Work instructions: In the entries below, print exactly the lines from the first through the one with "açmayı test etme", both included, and none of the pictures.

Records supplied:
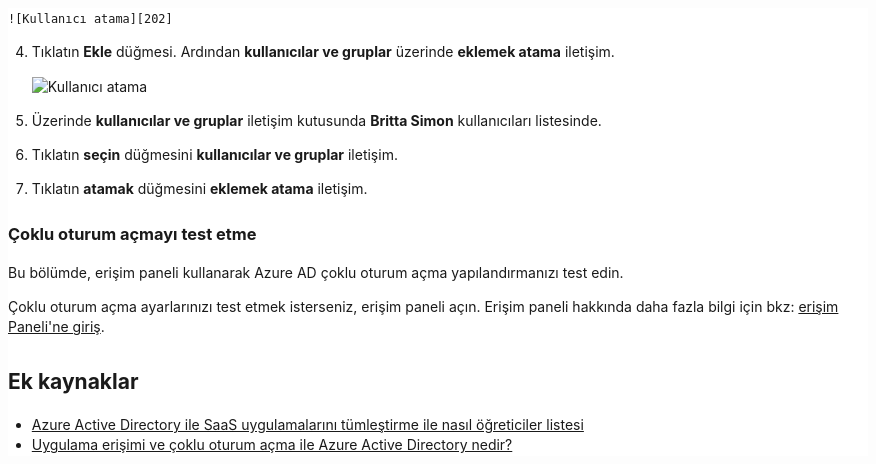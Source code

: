     ![Kullanıcı atama][202]

4. Tıklatın **Ekle** düğmesi. Ardından **kullanıcılar ve gruplar** üzerinde **eklemek atama** iletişim.

    ![Kullanıcı atama][203]

5. Üzerinde **kullanıcılar ve gruplar** iletişim kutusunda **Britta Simon** kullanıcıları listesinde.

6. Tıklatın **seçin** düğmesini **kullanıcılar ve gruplar** iletişim.

7. Tıklatın **atamak** düğmesini **eklemek atama** iletişim.

### <a name="testing-single-sign-on"></a>Çoklu oturum açmayı test etme

Bu bölümde, erişim paneli kullanarak Azure AD çoklu oturum açma yapılandırmanızı test edin.

Çoklu oturum açma ayarlarınızı test etmek isterseniz, erişim paneli açın. Erişim paneli hakkında daha fazla bilgi için bkz: [erişim Paneli'ne giriş](../active-directory-saas-access-panel-introduction.md).

## <a name="additional-resources"></a>Ek kaynaklar

* [Azure Active Directory ile SaaS uygulamalarını tümleştirme ile nasıl öğreticiler listesi](tutorial-list.md)
* [Uygulama erişimi ve çoklu oturum açma ile Azure Active Directory nedir?](../manage-apps/what-is-single-sign-on.md)



[1]: ./media/teamphoria-tutorial/tutorial_general_01.png
[2]: ./media/teamphoria-tutorial/tutorial_general_02.png
[3]: ./media/teamphoria-tutorial/tutorial_general_03.png
[4]: ./media/teamphoria-tutorial/tutorial_general_04.png

[100]: ./media/teamphoria-tutorial/tutorial_general_100.png

[200]: ./media/teamphoria-tutorial/tutorial_general_200.png
[201]: ./media/teamphoria-tutorial/tutorial_general_201.png
[202]: ./media/teamphoria-tutorial/tutorial_general_202.png
[203]: ./media/teamphoria-tutorial/tutorial_general_203.png
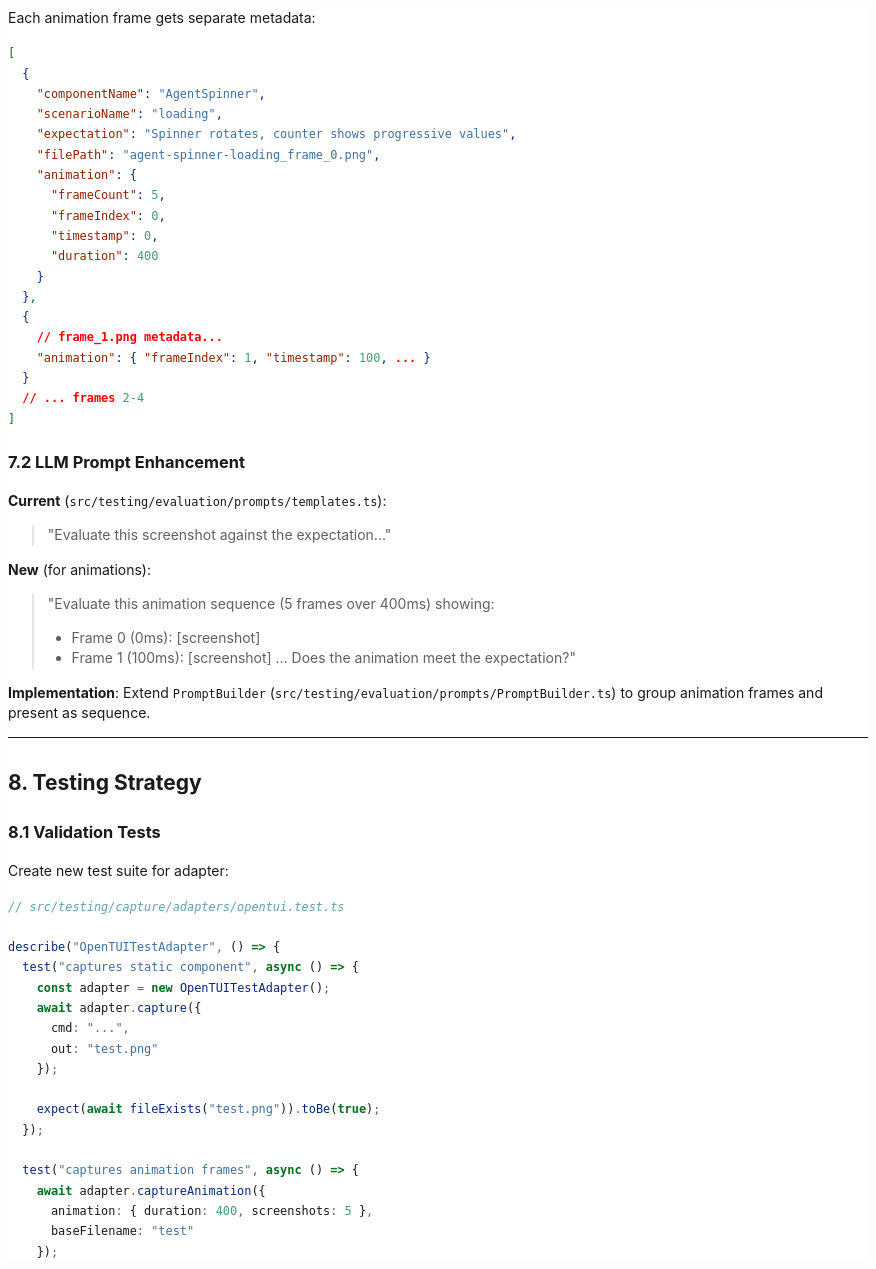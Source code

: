 Each animation frame gets separate metadata:

```json
[
  {
    "componentName": "AgentSpinner",
    "scenarioName": "loading",
    "expectation": "Spinner rotates, counter shows progressive values",
    "filePath": "agent-spinner-loading_frame_0.png",
    "animation": {
      "frameCount": 5,
      "frameIndex": 0,
      "timestamp": 0,
      "duration": 400
    }
  },
  {
    // frame_1.png metadata...
    "animation": { "frameIndex": 1, "timestamp": 100, ... }
  }
  // ... frames 2-4
]
```

### 7.2 LLM Prompt Enhancement

**Current** (`src/testing/evaluation/prompts/templates.ts`):
> "Evaluate this screenshot against the expectation..."

**New** (for animations):
> "Evaluate this animation sequence (5 frames over 400ms) showing:
> - Frame 0 (0ms): [screenshot]
> - Frame 1 (100ms): [screenshot]
> ...
> Does the animation meet the expectation?"

**Implementation**: Extend `PromptBuilder` (`src/testing/evaluation/prompts/PromptBuilder.ts`) to group animation frames and present as sequence.

---

## 8. Testing Strategy

### 8.1 Validation Tests

Create new test suite for adapter:

```typescript
// src/testing/capture/adapters/opentui.test.ts

describe("OpenTUITestAdapter", () => {
  test("captures static component", async () => {
    const adapter = new OpenTUITestAdapter();
    await adapter.capture({
      cmd: "...",
      out: "test.png"
    });

    expect(await fileExists("test.png")).toBe(true);
  });

  test("captures animation frames", async () => {
    await adapter.captureAnimation({
      animation: { duration: 400, screenshots: 5 },
      baseFilename: "test"
    });
```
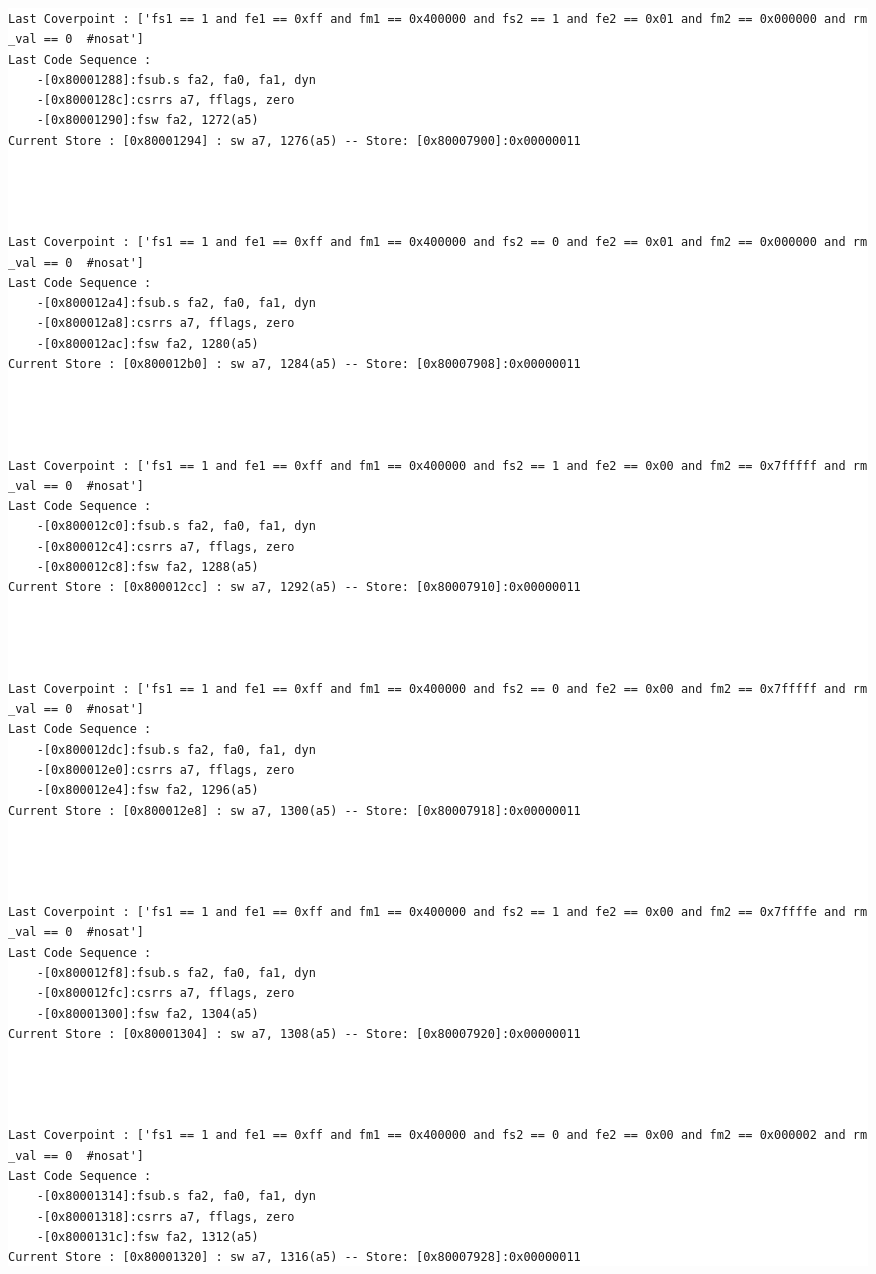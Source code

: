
```
Last Coverpoint : ['fs1 == 1 and fe1 == 0xff and fm1 == 0x400000 and fs2 == 1 and fe2 == 0x01 and fm2 == 0x000000 and rm_val == 0  #nosat']
Last Code Sequence : 
	-[0x80001288]:fsub.s fa2, fa0, fa1, dyn
	-[0x8000128c]:csrrs a7, fflags, zero
	-[0x80001290]:fsw fa2, 1272(a5)
Current Store : [0x80001294] : sw a7, 1276(a5) -- Store: [0x80007900]:0x00000011




Last Coverpoint : ['fs1 == 1 and fe1 == 0xff and fm1 == 0x400000 and fs2 == 0 and fe2 == 0x01 and fm2 == 0x000000 and rm_val == 0  #nosat']
Last Code Sequence : 
	-[0x800012a4]:fsub.s fa2, fa0, fa1, dyn
	-[0x800012a8]:csrrs a7, fflags, zero
	-[0x800012ac]:fsw fa2, 1280(a5)
Current Store : [0x800012b0] : sw a7, 1284(a5) -- Store: [0x80007908]:0x00000011




Last Coverpoint : ['fs1 == 1 and fe1 == 0xff and fm1 == 0x400000 and fs2 == 1 and fe2 == 0x00 and fm2 == 0x7fffff and rm_val == 0  #nosat']
Last Code Sequence : 
	-[0x800012c0]:fsub.s fa2, fa0, fa1, dyn
	-[0x800012c4]:csrrs a7, fflags, zero
	-[0x800012c8]:fsw fa2, 1288(a5)
Current Store : [0x800012cc] : sw a7, 1292(a5) -- Store: [0x80007910]:0x00000011




Last Coverpoint : ['fs1 == 1 and fe1 == 0xff and fm1 == 0x400000 and fs2 == 0 and fe2 == 0x00 and fm2 == 0x7fffff and rm_val == 0  #nosat']
Last Code Sequence : 
	-[0x800012dc]:fsub.s fa2, fa0, fa1, dyn
	-[0x800012e0]:csrrs a7, fflags, zero
	-[0x800012e4]:fsw fa2, 1296(a5)
Current Store : [0x800012e8] : sw a7, 1300(a5) -- Store: [0x80007918]:0x00000011




Last Coverpoint : ['fs1 == 1 and fe1 == 0xff and fm1 == 0x400000 and fs2 == 1 and fe2 == 0x00 and fm2 == 0x7ffffe and rm_val == 0  #nosat']
Last Code Sequence : 
	-[0x800012f8]:fsub.s fa2, fa0, fa1, dyn
	-[0x800012fc]:csrrs a7, fflags, zero
	-[0x80001300]:fsw fa2, 1304(a5)
Current Store : [0x80001304] : sw a7, 1308(a5) -- Store: [0x80007920]:0x00000011




Last Coverpoint : ['fs1 == 1 and fe1 == 0xff and fm1 == 0x400000 and fs2 == 0 and fe2 == 0x00 and fm2 == 0x000002 and rm_val == 0  #nosat']
Last Code Sequence : 
	-[0x80001314]:fsub.s fa2, fa0, fa1, dyn
	-[0x80001318]:csrrs a7, fflags, zero
	-[0x8000131c]:fsw fa2, 1312(a5)
Current Store : [0x80001320] : sw a7, 1316(a5) -- Store: [0x80007928]:0x00000011

```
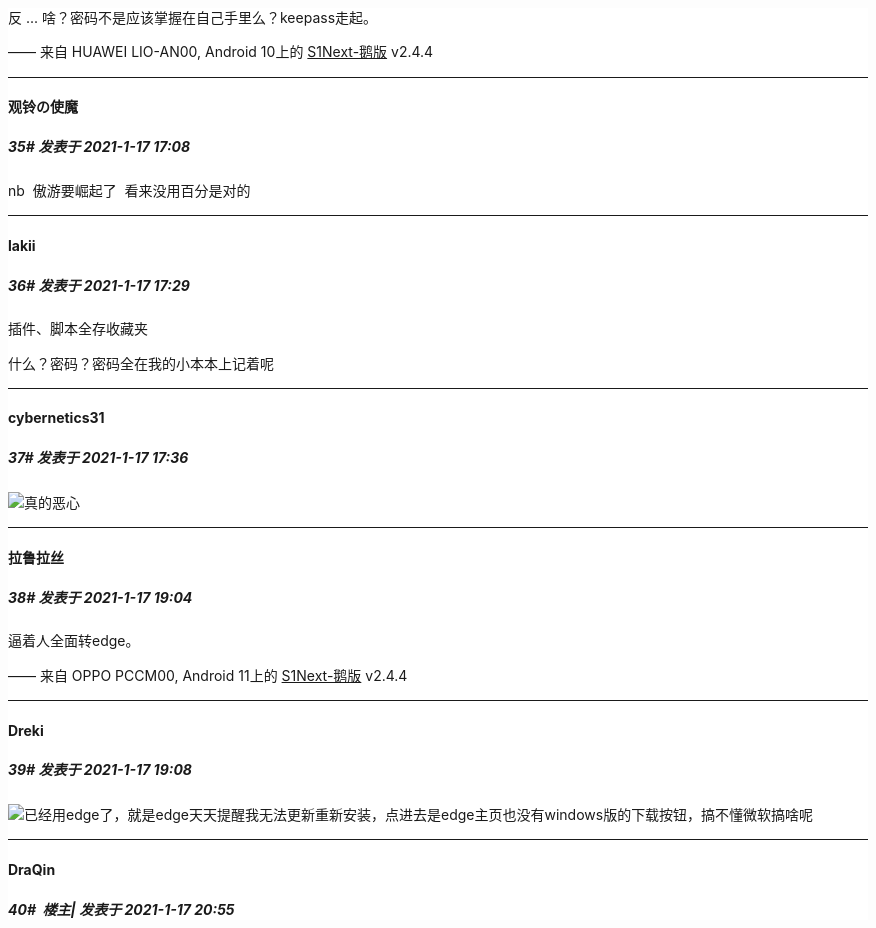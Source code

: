 反 ...</blockquote>
啥？密码不是应该掌握在自己手里么？keepass走起。

—— 来自 HUAWEI LIO-AN00, Android 10上的 [S1Next-鹅版](https://github.com/ykrank/S1-Next/releases) v2.4.4


-----

####  观铃の使魔  
##### 35#       发表于 2021-1-17 17:08


nb  傲游要崛起了  看来没用百分是对的


-----

####  lakii  
##### 36#       发表于 2021-1-17 17:29


插件、脚本全存收藏夹

什么？密码？密码全在我的小本本上记着呢


-----

####  cybernetics31  
##### 37#       发表于 2021-1-17 17:36


<img src="https://static.saraba1st.com/image/smiley/face2017/001.png" referrerpolicy="no-referrer">真的恶心


-----

####  拉鲁拉丝  
##### 38#       发表于 2021-1-17 19:04


逼着人全面转edge。

—— 来自 OPPO PCCM00, Android 11上的 [S1Next-鹅版](https://github.com/ykrank/S1-Next/releases) v2.4.4


-----

####  Dreki  
##### 39#       发表于 2021-1-17 19:08


<img src="https://static.saraba1st.com/image/smiley/face2017/067.png" referrerpolicy="no-referrer">已经用edge了，就是edge天天提醒我无法更新重新安装，点进去是edge主页也没有windows版的下载按钮，搞不懂微软搞啥呢


-----

####  DraQin  
##### 40#         楼主| 发表于 2021-1-17 20:55
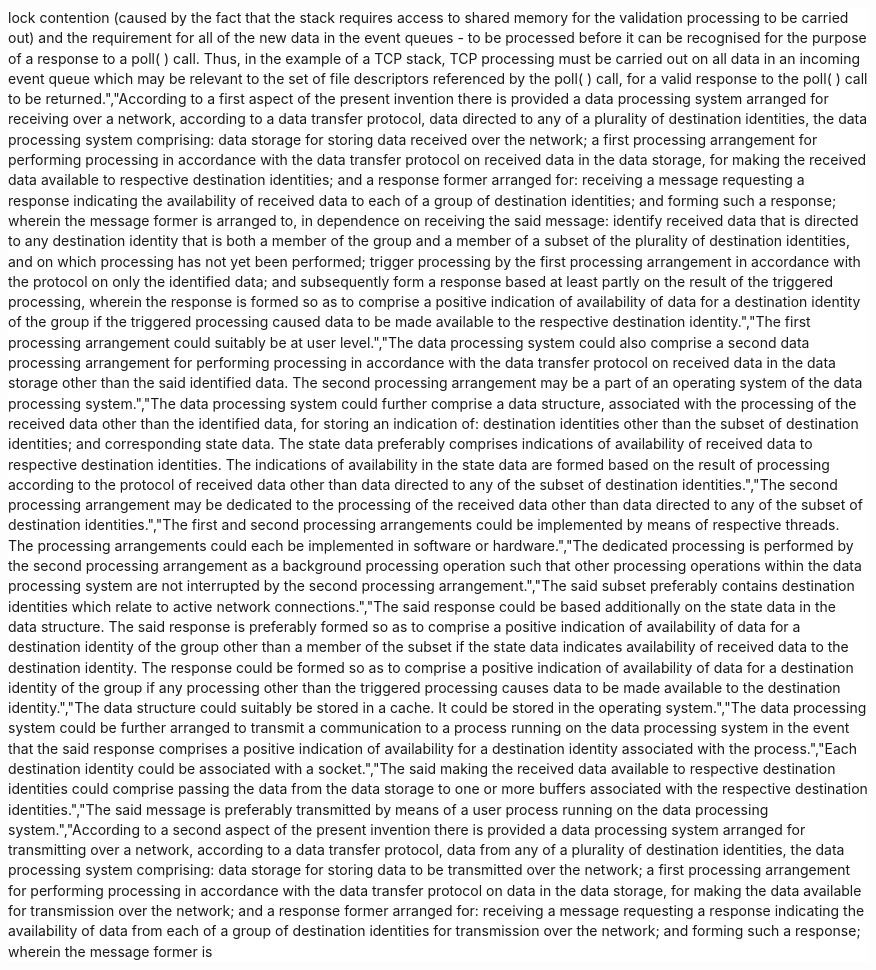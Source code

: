 lock contention (caused by the fact that the stack requires access to shared memory for the validation processing to be carried out) and the requirement for all of the new data in the event queues - to be processed before it can be recognised for the purpose of a response to a poll( ) call. Thus, in the example of a TCP stack, TCP processing must be carried out on all data in an incoming event queue which may be relevant to the set of file descriptors referenced by the poll( ) call, for a valid response to the poll( ) call to be returned.","According to a first aspect of the present invention there is provided a data processing system arranged for receiving over a network, according to a data transfer protocol, data directed to any of a plurality of destination identities, the data processing system comprising: data storage for storing data received over the network; a first processing arrangement for performing processing in accordance with the data transfer protocol on received data in the data storage, for making the received data available to respective destination identities; and a response former arranged for: receiving a message requesting a response indicating the availability of received data to each of a group of destination identities; and forming such a response; wherein the message former is arranged to, in dependence on receiving the said message: identify received data that is directed to any destination identity that is both a member of the group and a member of a subset of the plurality of destination identities, and on which processing has not yet been performed; trigger processing by the first processing arrangement in accordance with the protocol on only the identified data; and subsequently form a response based at least partly on the result of the triggered processing, wherein the response is formed so as to comprise a positive indication of availability of data for a destination identity of the group if the triggered processing caused data to be made available to the respective destination identity.","The first processing arrangement could suitably be at user level.","The data processing system could also comprise a second data processing arrangement for performing processing in accordance with the data transfer protocol on received data in the data storage other than the said identified data. The second processing arrangement may be a part of an operating system of the data processing system.","The data processing system could further comprise a data structure, associated with the processing of the received data other than the identified data, for storing an indication of: destination identities other than the subset of destination identities; and corresponding state data. The state data preferably comprises indications of availability of received data to respective destination identities. The indications of availability in the state data are formed based on the result of processing according to the protocol of received data other than data directed to any of the subset of destination identities.","The second processing arrangement may be dedicated to the processing of the received data other than data directed to any of the subset of destination identities.","The first and second processing arrangements could be implemented by means of respective threads. The processing arrangements could each be implemented in software or hardware.","The dedicated processing is performed by the second processing arrangement as a background processing operation such that other processing operations within the data processing system are not interrupted by the second processing arrangement.","The said subset preferably contains destination identities which relate to active network connections.","The said response could be based additionally on the state data in the data structure. The said response is preferably formed so as to comprise a positive indication of availability of data for a destination identity of the group other than a member of the subset if the state data indicates availability of received data to the destination identity. The response could be formed so as to comprise a positive indication of availability of data for a destination identity of the group if any processing other than the triggered processing causes data to be made available to the destination identity.","The data structure could suitably be stored in a cache. It could be stored in the operating system.","The data processing system could be further arranged to transmit a communication to a process running on the data processing system in the event that the said response comprises a positive indication of availability for a destination identity associated with the process.","Each destination identity could be associated with a socket.","The said making the received data available to respective destination identities could comprise passing the data from the data storage to one or more buffers associated with the respective destination identities.","The said message is preferably transmitted by means of a user process running on the data processing system.","According to a second aspect of the present invention there is provided a data processing system arranged for transmitting over a network, according to a data transfer protocol, data from any of a plurality of destination identities, the data processing system comprising: data storage for storing data to be transmitted over the network; a first processing arrangement for performing processing in accordance with the data transfer protocol on data in the data storage, for making the data available for transmission over the network; and a response former arranged for: receiving a message requesting a response indicating the availability of data from each of a group of destination identities for transmission over the network; and forming such a response; wherein the message former is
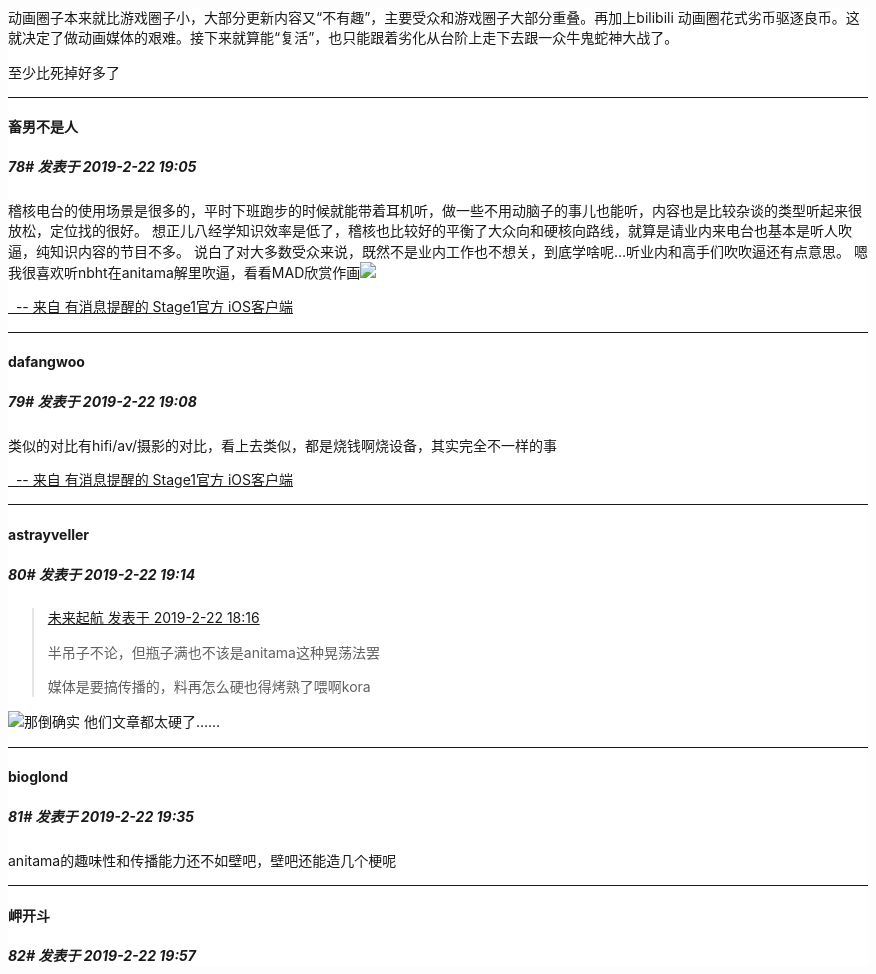 
动画圈子本来就比游戏圈子小，大部分更新内容又“不有趣”，主要受众和游戏圈子大部分重叠。再加上bilibili 动画圈花式劣币驱逐良币。这就决定了做动画媒体的艰难。接下来就算能“复活”，也只能跟着劣化从台阶上走下去跟一众牛鬼蛇神大战了。


至少比死掉好多了


-----

####  畜男不是人  
##### 78#       发表于 2019-2-22 19:05


稽核电台的使用场景是很多的，平时下班跑步的时候就能带着耳机听，做一些不用动脑子的事儿也能听，内容也是比较杂谈的类型听起来很放松，定位找的很好。
想正儿八经学知识效率是低了，稽核也比较好的平衡了大众向和硬核向路线，就算是请业内来电台也基本是听人吹逼，纯知识内容的节目不多。
说白了对大多数受众来说，既然不是业内工作也不想关，到底学啥呢…听业内和高手们吹吹逼还有点意思。
嗯我很喜欢听nbht在anitama解里吹逼，看看MAD欣赏作画<img src="https://static.saraba1st.com/image/smiley/face2017/047.png" referrerpolicy="no-referrer">

[  -- 来自 有消息提醒的 Stage1官方 iOS客户端](https://itunes.apple.com/fi/app/saraba1st/id1221237470?mt=8)


-----

####  dafangwoo  
##### 79#       发表于 2019-2-22 19:08


类似的对比有hifi/av/摄影的对比，看上去类似，都是烧钱啊烧设备，其实完全不一样的事

[  -- 来自 有消息提醒的 Stage1官方 iOS客户端](https://itunes.apple.com/fi/app/saraba1st/id1221237470?mt=8)


-----

####  astrayveller  
##### 80#       发表于 2019-2-22 19:14


<blockquote><a href="httphttps://bbs.saraba1st.com/2b/forum.php?mod=redirect&amp;goto=findpost&amp;pid=42688823&amp;ptid=1812641" target="_blank">未来起航 发表于 2019-2-22 18:16</a>

半吊子不论，但瓶子满也不该是anitama这种晃荡法罢

媒体是要搞传播的，料再怎么硬也得烤熟了喂啊kora</blockquote>
<img src="https://static.saraba1st.com/image/smiley/face2017/068.png" referrerpolicy="no-referrer">那倒确实 他们文章都太硬了……


-----

####  bioglond  
##### 81#       发表于 2019-2-22 19:35


anitama的趣味性和传播能力还不如壁吧，壁吧还能造几个梗呢


-----

####  岬开斗  
##### 82#       发表于 2019-2-22 19:57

Task output:
Source code

:     ![Kullanıcı atama][202]

4. Tıklatın **Ekle** düğmesi. Ardından **kullanıcılar ve gruplar** üzerinde **eklemek atama** iletişim.

    ![Kullanıcı atama][203]

5. Üzerinde **kullanıcılar ve gruplar** iletişim kutusunda **Britta Simon** kullanıcıları listesinde.

6. Tıklatın **seçin** düğmesini **kullanıcılar ve gruplar** iletişim.

7. Tıklatın **atamak** düğmesini **eklemek atama** iletişim.

### <a name="testing-single-sign-on"></a>Çoklu oturum açmayı test etme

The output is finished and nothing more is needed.